01 August 2017

August 1967 'On the Cover'

Since this is not a particularly inspiring month for the regular 'On the Cover' post, what can be added?

Left: '1967 U.S. Amateur Champion'
Right: 'Quick Lessons in Quiz Tactics - Who Wins and How?'

Chess Life

Ron Lohrman Takes U.S. Amateur by Burt Hochberg • This time they thought of everything. In the first place, the Hotel Warwick, located in a beautiful section of downtown Philadelphia, is one of the better hotels in this historic city. Our own accomodations were fabulous -- although booked into a single room, we found it spacious, airy and immaculate. The hotel itself is situated in the heart of a great shopping area, close to museums, libraries, concert halls, etc. When we sat down to play the first round, however, was when we became aware of the great care and attention to detail that went into the planning of the tournament. There was plenty of space between boards, so that one wasn't sitting in a neighbor's lap; there was enough space between the long rows of tables, too, allowing easy passage to and from one's board.
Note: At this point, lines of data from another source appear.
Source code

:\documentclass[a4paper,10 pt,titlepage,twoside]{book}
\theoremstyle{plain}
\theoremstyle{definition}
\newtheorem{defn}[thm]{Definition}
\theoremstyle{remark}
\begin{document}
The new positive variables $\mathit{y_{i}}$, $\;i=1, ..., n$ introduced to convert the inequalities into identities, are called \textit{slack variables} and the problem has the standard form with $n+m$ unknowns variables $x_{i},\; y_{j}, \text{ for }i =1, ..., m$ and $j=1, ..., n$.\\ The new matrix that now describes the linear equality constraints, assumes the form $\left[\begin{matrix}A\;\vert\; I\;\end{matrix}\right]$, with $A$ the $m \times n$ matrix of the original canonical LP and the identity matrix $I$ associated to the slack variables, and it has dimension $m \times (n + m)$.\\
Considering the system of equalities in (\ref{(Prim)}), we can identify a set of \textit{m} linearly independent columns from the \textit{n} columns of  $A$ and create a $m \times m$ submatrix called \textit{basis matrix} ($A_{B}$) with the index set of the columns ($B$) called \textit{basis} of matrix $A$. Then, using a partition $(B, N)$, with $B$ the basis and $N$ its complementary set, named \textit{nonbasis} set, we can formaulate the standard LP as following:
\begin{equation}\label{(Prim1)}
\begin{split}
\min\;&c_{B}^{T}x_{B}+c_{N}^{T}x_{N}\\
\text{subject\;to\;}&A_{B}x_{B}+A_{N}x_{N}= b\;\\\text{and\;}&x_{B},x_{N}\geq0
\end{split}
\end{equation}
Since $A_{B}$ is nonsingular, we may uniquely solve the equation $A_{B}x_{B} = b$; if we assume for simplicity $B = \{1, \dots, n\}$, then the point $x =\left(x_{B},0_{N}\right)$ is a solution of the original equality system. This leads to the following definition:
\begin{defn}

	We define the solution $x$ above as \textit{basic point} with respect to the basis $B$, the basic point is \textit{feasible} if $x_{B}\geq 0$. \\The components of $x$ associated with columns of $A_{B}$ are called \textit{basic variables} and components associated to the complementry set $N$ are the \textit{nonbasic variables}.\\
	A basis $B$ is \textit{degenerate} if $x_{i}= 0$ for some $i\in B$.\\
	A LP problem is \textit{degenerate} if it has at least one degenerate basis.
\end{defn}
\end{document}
Last year the U.S. Amateur was shown on CL's June issue -- June 1966 'On the Cover' -- just as it had been 'On the Cover' for June 1964 and June 1965. Going back to June 1963, we find the first cover appearance of a U.S. Amateur Champion on CL (Kenneth Clayton). In the previous year, the April 1962 CL cover featured the tournament announcement:-

The USCF has completed arrangements for this year's U.S. Amateur Chess Championship, to be played in Asbury Park over the weekend of May 25-26-27. The Amateur has long been one of the nation's most popular chess events, and there are indications that this year's tournament will be the largest ever.

Was the change of venue -- Asbury Park to Philadelphia -- the big news of August 1967? After all, Burt Hochberg was the editor of Chess Life, was apparently onsite to check out the facilities, and started his tournament report with kudos to the organizers.

Chess Review

Bat 1000! • For the beginning of the dog days, or into the middle of them, ye kindly editor weakens and offers you a real opportunity to improve your slugging average.

The CR cover was an illustration of the word 'humdrum'. It showed the ten positions from the issue's 'Chess Quiz' column, which were introduced with the quote I've used above. The mention of 'dog days (of summer)' and the two references to baseball ('bat 1000' and 'slugging average') indicate that editor I.A.Horowitz had more on his mind than chess. Even chess editors are human.